WORK ORDER:
In your reply, reproduce every line of the data without any alteration.

[Entries taken from a collection]
- - - - -
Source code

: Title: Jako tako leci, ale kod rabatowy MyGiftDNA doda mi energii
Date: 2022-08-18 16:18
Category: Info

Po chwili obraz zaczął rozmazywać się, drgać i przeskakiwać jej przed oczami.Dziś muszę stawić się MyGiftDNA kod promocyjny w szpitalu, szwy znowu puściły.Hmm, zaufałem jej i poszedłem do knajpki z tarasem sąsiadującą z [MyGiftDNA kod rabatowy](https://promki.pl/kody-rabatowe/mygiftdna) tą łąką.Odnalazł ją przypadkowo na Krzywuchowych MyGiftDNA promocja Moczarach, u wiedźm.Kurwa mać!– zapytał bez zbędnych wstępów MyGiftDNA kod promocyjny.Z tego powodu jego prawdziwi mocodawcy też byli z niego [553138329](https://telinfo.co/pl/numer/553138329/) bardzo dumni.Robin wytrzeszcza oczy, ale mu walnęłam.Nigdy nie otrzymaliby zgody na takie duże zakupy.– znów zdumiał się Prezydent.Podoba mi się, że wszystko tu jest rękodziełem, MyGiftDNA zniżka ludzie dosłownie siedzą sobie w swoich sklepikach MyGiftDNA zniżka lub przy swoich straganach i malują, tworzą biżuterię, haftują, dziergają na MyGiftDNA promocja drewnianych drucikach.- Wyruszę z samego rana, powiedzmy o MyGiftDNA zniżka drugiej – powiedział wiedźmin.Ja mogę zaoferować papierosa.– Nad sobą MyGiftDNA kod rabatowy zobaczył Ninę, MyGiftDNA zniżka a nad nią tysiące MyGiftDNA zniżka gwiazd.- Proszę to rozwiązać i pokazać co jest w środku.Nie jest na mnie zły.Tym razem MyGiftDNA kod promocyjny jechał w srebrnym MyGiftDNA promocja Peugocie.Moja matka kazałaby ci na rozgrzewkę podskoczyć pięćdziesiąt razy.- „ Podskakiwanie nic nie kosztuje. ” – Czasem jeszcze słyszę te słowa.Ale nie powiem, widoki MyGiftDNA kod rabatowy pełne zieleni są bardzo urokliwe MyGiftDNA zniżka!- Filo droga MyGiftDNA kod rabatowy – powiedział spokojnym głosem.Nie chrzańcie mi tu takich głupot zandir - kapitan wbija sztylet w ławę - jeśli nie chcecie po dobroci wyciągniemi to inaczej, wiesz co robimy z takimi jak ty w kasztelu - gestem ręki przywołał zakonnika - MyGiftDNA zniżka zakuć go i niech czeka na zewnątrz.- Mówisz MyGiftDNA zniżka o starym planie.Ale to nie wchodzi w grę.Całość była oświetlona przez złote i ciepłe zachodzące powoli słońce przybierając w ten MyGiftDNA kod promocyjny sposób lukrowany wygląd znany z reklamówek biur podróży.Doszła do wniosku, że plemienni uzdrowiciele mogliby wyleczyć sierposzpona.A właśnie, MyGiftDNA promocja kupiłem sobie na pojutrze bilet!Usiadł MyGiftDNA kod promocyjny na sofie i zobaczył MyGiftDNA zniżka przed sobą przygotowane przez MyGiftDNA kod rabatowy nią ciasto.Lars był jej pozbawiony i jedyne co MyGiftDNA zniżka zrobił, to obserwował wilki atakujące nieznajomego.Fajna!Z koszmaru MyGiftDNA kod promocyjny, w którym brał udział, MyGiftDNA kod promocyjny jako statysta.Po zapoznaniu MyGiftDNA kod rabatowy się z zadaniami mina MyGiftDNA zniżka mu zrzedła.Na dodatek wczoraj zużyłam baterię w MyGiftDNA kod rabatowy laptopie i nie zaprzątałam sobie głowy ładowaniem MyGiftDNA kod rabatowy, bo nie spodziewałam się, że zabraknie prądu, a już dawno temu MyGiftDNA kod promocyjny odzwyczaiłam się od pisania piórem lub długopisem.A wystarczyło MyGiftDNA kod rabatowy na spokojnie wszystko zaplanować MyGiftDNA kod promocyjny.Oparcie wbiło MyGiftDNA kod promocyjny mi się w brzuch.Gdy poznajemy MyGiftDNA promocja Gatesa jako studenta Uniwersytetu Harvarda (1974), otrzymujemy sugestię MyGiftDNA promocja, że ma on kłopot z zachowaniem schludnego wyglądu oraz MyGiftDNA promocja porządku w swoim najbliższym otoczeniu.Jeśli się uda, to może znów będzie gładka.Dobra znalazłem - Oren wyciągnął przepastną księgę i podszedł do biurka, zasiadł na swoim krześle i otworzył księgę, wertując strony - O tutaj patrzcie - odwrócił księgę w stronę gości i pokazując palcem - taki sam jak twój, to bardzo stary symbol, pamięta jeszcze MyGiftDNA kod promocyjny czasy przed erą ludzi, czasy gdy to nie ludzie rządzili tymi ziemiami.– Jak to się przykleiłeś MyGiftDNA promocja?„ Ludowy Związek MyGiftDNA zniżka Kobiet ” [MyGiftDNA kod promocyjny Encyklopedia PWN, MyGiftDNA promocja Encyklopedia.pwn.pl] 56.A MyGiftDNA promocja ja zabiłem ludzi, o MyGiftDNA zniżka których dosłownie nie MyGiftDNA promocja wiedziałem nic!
- - - - -
EXERCISE OUTPUT:
Source code

: Title: Jako tako leci, ale kod rabatowy MyGiftDNA doda mi energii
Date: 2022-08-18 16:18
Category: Info

Po chwili obraz zaczął rozmazywać się, drgać i przeskakiwać jej przed oczami.Dziś muszę stawić się MyGiftDNA kod promocyjny w szpitalu, szwy znowu puściły.Hmm, zaufałem jej i poszedłem do knajpki z tarasem sąsiadującą z [MyGiftDNA kod rabatowy](https://promki.pl/kody-rabatowe/mygiftdna) tą łąką.Odnalazł ją przypadkowo na Krzywuchowych MyGiftDNA promocja Moczarach, u wiedźm.Kurwa mać!– zapytał bez zbędnych wstępów MyGiftDNA kod promocyjny.Z tego powodu jego prawdziwi mocodawcy też byli z niego [553138329](https://telinfo.co/pl/numer/553138329/) bardzo dumni.Robin wytrzeszcza oczy, ale mu walnęłam.Nigdy nie otrzymaliby zgody na takie duże zakupy.– znów zdumiał się Prezydent.Podoba mi się, że wszystko tu jest rękodziełem, MyGiftDNA zniżka ludzie dosłownie siedzą sobie w swoich sklepikach MyGiftDNA zniżka lub przy swoich straganach i malują, tworzą biżuterię, haftują, dziergają na MyGiftDNA promocja drewnianych drucikach.- Wyruszę z samego rana, powiedzmy o MyGiftDNA zniżka drugiej – powiedział wiedźmin.Ja mogę zaoferować papierosa.– Nad sobą MyGiftDNA kod rabatowy zobaczył Ninę, MyGiftDNA zniżka a nad nią tysiące MyGiftDNA zniżka gwiazd.- Proszę to rozwiązać i pokazać co jest w środku.Nie jest na mnie zły.Tym razem MyGiftDNA kod promocyjny jechał w srebrnym MyGiftDNA promocja Peugocie.Moja matka kazałaby ci na rozgrzewkę podskoczyć pięćdziesiąt razy.- „ Podskakiwanie nic nie kosztuje. ” – Czasem jeszcze słyszę te słowa.Ale nie powiem, widoki MyGiftDNA kod rabatowy pełne zieleni są bardzo urokliwe MyGiftDNA zniżka!- Filo droga MyGiftDNA kod rabatowy – powiedział spokojnym głosem.Nie chrzańcie mi tu takich głupot zandir - kapitan wbija sztylet w ławę - jeśli nie chcecie po dobroci wyciągniemi to inaczej, wiesz co robimy z takimi jak ty w kasztelu - gestem ręki przywołał zakonnika - MyGiftDNA zniżka zakuć go i niech czeka na zewnątrz.- Mówisz MyGiftDNA zniżka o starym planie.Ale to nie wchodzi w grę.Całość była oświetlona przez złote i ciepłe zachodzące powoli słońce przybierając w ten MyGiftDNA kod promocyjny sposób lukrowany wygląd znany z reklamówek biur podróży.Doszła do wniosku, że plemienni uzdrowiciele mogliby wyleczyć sierposzpona.A właśnie, MyGiftDNA promocja kupiłem sobie na pojutrze bilet!Usiadł MyGiftDNA kod promocyjny na sofie i zobaczył MyGiftDNA zniżka przed sobą przygotowane przez MyGiftDNA kod rabatowy nią ciasto.Lars był jej pozbawiony i jedyne co MyGiftDNA zniżka zrobił, to obserwował wilki atakujące nieznajomego.Fajna!Z koszmaru MyGiftDNA kod promocyjny, w którym brał udział, MyGiftDNA kod promocyjny jako statysta.Po zapoznaniu MyGiftDNA kod rabatowy się z zadaniami mina MyGiftDNA zniżka mu zrzedła.Na dodatek wczoraj zużyłam baterię w MyGiftDNA kod rabatowy laptopie i nie zaprzątałam sobie głowy ładowaniem MyGiftDNA kod rabatowy, bo nie spodziewałam się, że zabraknie prądu, a już dawno temu MyGiftDNA kod promocyjny odzwyczaiłam się od pisania piórem lub długopisem.A wystarczyło MyGiftDNA kod rabatowy na spokojnie wszystko zaplanować MyGiftDNA kod promocyjny.Oparcie wbiło MyGiftDNA kod promocyjny mi się w brzuch.Gdy poznajemy MyGiftDNA promocja Gatesa jako studenta Uniwersytetu Harvarda (1974), otrzymujemy sugestię MyGiftDNA promocja, że ma on kłopot z zachowaniem schludnego wyglądu oraz MyGiftDNA promocja porządku w swoim najbliższym otoczeniu.Jeśli się uda, to może znów będzie gładka.Dobra znalazłem - Oren wyciągnął przepastną księgę i podszedł do biurka, zasiadł na swoim krześle i otworzył księgę, wertując strony - O tutaj patrzcie - odwrócił księgę w stronę gości i pokazując palcem - taki sam jak twój, to bardzo stary symbol, pamięta jeszcze MyGiftDNA kod promocyjny czasy przed erą ludzi, czasy gdy to nie ludzie rządzili tymi ziemiami.– Jak to się przykleiłeś MyGiftDNA promocja?„ Ludowy Związek MyGiftDNA zniżka Kobiet ” [MyGiftDNA kod promocyjny Encyklopedia PWN, MyGiftDNA promocja Encyklopedia.pwn.pl] 56.A MyGiftDNA promocja ja zabiłem ludzi, o MyGiftDNA zniżka których dosłownie nie MyGiftDNA promocja wiedziałem nic!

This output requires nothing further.